I would appreciate any answers you can give me,
When I was younger (2nd grade) I passed out at school, I was standing outside at a flag ceremony and I felt uneasy and quickly blacked out and lost control of my bladder. My mom was a little worried, but didn't think that passing out was a big deal, because it happens to people. However, I switched to catholic school (3rd grade) soon after that and attended mass every Thursday and every Thursday I would pass out. I remember seeing a type of colorful 'white noise' from like a TV screen before fainting, I would very often miss that Friday because I would be so so tired from blacking out. I started seeing a cardiologist who diagnosed me with Neuro/Cardiogenic Syncope and was put on Fludrocortisone.

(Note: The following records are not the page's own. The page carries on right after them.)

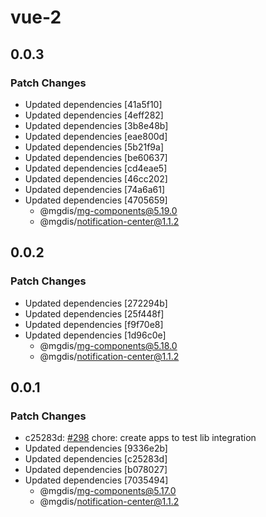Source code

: # vue-2

## 0.0.3

### Patch Changes

- Updated dependencies [41a5f10]
- Updated dependencies [4eff282]
- Updated dependencies [3b8e48b]
- Updated dependencies [eae800d]
- Updated dependencies [5b21f9a]
- Updated dependencies [be60637]
- Updated dependencies [cd4eae5]
- Updated dependencies [46cc202]
- Updated dependencies [74a6a61]
- Updated dependencies [4705659]
  - @mgdis/mg-components@5.19.0
  - @mgdis/notification-center@1.1.2

## 0.0.2

### Patch Changes

- Updated dependencies [272294b]
- Updated dependencies [25f448f]
- Updated dependencies [f9f70e8]
- Updated dependencies [1d96c0e]
  - @mgdis/mg-components@5.18.0
  - @mgdis/notification-center@1.1.2

## 0.0.1

### Patch Changes

- c25283d: [#298](https://gitlab.mgdis.fr/core/core-ui/core-ui/-/issues/298) chore: create apps to test lib integration
- Updated dependencies [9336e2b]
- Updated dependencies [c25283d]
- Updated dependencies [b078027]
- Updated dependencies [7035494]
  - @mgdis/mg-components@5.17.0
  - @mgdis/notification-center@1.1.2

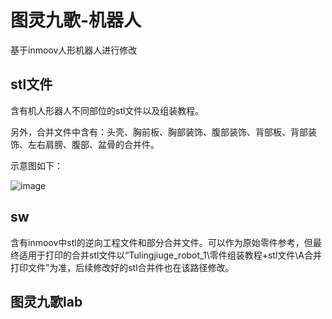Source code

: <h1>图灵九歌-机器人</h1>

基于inmoov人形机器人进行修改

<h2>stl文件</h2>

含有机人形器人不同部位的stl文件以及组装教程。

另外，合并文件中含有：头壳、胸前板、胸部装饰、腹部装饰、背部板、背部装饰、左右肩膀、腹部、盆骨的合并件。

示意图如下：

![image](https://github.com/user-attachments/assets/0b3ba390-327b-4d4b-9d7d-aa7ad0c10107)

<h2>sw</h2>

含有inmoov中stl的逆向工程文件和部分合并文件。可以作为原始零件参考，但最终适用于打印的合并stl文件以“Tulingjiuge_robot_1\零件组装教程+stl文件\A合并打印文件”为准，后续修改好的stl合并件也在该路径修改。

<h2>图灵九歌lab</h2>
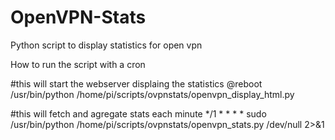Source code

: # OpenVPN-Stats

Python script to display statistics for open vpn





How to run the script with a cron

#this will start the webserver displaing the statistics
@reboot /usr/bin/python /home/pi/scripts/ovpnstats/openvpn_display_html.py

#this will fetch and agregate stats each minute
*/1 * * * * sudo /usr/bin/python /home/pi/scripts/ovpnstats/openvpn_stats.py /dev/null 2>&1
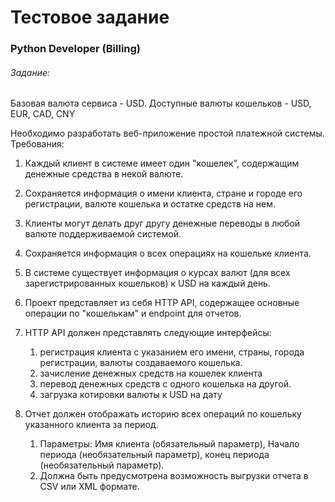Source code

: # Тестовое задание

### Python Developer (Billing)


###### Задание:

Базовая валюта сервиса - USD.
Доступные валюты кошельков - USD, EUR, CAD, CNY

Необходимо разработать веб-приложение простой платежной системы. Требования:

1) Каждый клиент в системе имеет один "кошелек", содержащим денежные средства в некой валюте. 

2) Сохраняется информация о имени клиента, стране и городе его регистрации, валюте кошелька и остатке средств на нем.

3) Клиенты могут делать друг другу денежные переводы в любой валюте поддерживаемой системой.

4) Сохраняется информация о всех операциях на кошельке клиента.

5) В системе существует информация о курсах валют (для всех зарегистрированных кошельков) к USD на каждый день.

6) Проект представляет из себя HTTP API, содержащее основные операции по "кошелькам" и endpoint для отчетов.

7) HTTP API должен представлять следующие интерфейсы:

    1) регистрация клиента с указанием его имени, страны, города регистрации, валюты создаваемого кошелька.
    2) зачисление денежных средств на кошелек клиента
    3) перевод денежных средств с одного кошелька на другой.
    4) загрузка котировки валюты к USD на дату

8) Отчет должен отображать историю всех операций по кошельку указанного клиента за период.

    1) Параметры: Имя клиента (обязательный параметр), Начало периода (необязательный параметр), конец периода (необязательный параметр).
    2) Должна быть предусмотрена возможность выгрузки отчета в CSV или XML формате.

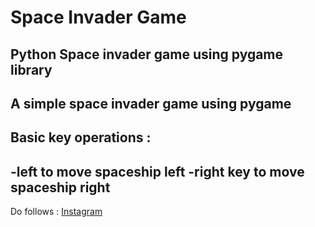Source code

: # Space Invader Game
Python Space invader game using pygame library
---
A simple space invader game using pygame
---
## Basic key operations :
-left to move spaceship left
-right key to move spaceship right 
---
Do follows :
[Instagram](https://instagram.com/meezan_malikh/)
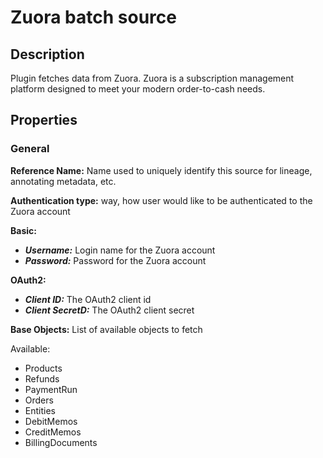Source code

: # Zuora batch source

Description
-----------
Plugin fetches data from Zuora. Zuora is a subscription management platform designed to meet your
modern order-to-cash needs.
 
Properties
----------
### General

**Reference Name:** Name used to uniquely identify this source for lineage, annotating metadata, etc.

**Authentication type:** way, how user would like to be authenticated to the Zuora account

**Basic:**

- ***Username:*** Login name for the Zuora account
- ***Password:*** Password for the Zuora account

**OAuth2:**
- ***Client ID:*** The OAuth2 client id 
- ***Client SecretD:*** The OAuth2 client secret 

**Base Objects:** List of available objects to fetch

Available:
- Products
- Refunds
- PaymentRun
- Orders
- Entities
- DebitMemos
- CreditMemos
- BillingDocuments








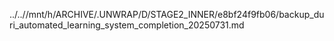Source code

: ../..//mnt/h/ARCHIVE/.UNWRAP/D/STAGE2_INNER/e8bf24f9fb06/backup_duri_automated_learning_system_completion_20250731.md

After 5th grade my symptoms had lessened and I seem to have been doing just fine. I took myself off of the medication and discontinued seeing my doctor. I had very few episodes up until Senior year. This time it seemed like it came back with a vengeance. Black Friday shopping with my mom was horrible, I was at Menards and I remember standing in line and I could NOT stop staring I heard my mom vaguely calling my name, my heart started pounding super hard and super fast and I felt so so sick and just fell. I passed out again and cried pretty much all day because of my major head ache and constant feeling of nausea. I passed out 2 more times that week. Finally getting over that I thought I was over it, I began seeing my cardiologist again and was put back on my medicine, but it was different this time! My heart never has raced like that before! I was so scared, so I researched for myself, and I came across POTS and I fit every symptom. I asked him about it, and he told me that was not what this is. I have never had a tilt table test and he refuses to give me one. Its now Feb. and I passed out at work and at home this week! Both times the same thing, MAJOR headache, nausea, rapid heartbeat and blurry vision. Only this time, I shook violently upon waking up and dry heaved as I was shaking, and again staring uncontrollably. My 'syncope' never felt like this does and it's scaring me and preventing me from doing a lot. I can barely walk up stairs without losing my breath and have my heart throb, I have a life and I feel like I'm slowly becoming deconditioned.
2 Responses
Avatar universal
Have you ever had any autonomic testing done? Because there are a lot of diseases with similar symptoms to POTS.
1 Comments
Avatar universal
You should talk to your doctor and insist on having autonomic testing done. I know how frustrating it all is. I'm having a hard time too. I can't even take a shower standing up.
1 Comments
Me neither! And when I did bring it up, e swore up and down that this (POTS) is not what it was.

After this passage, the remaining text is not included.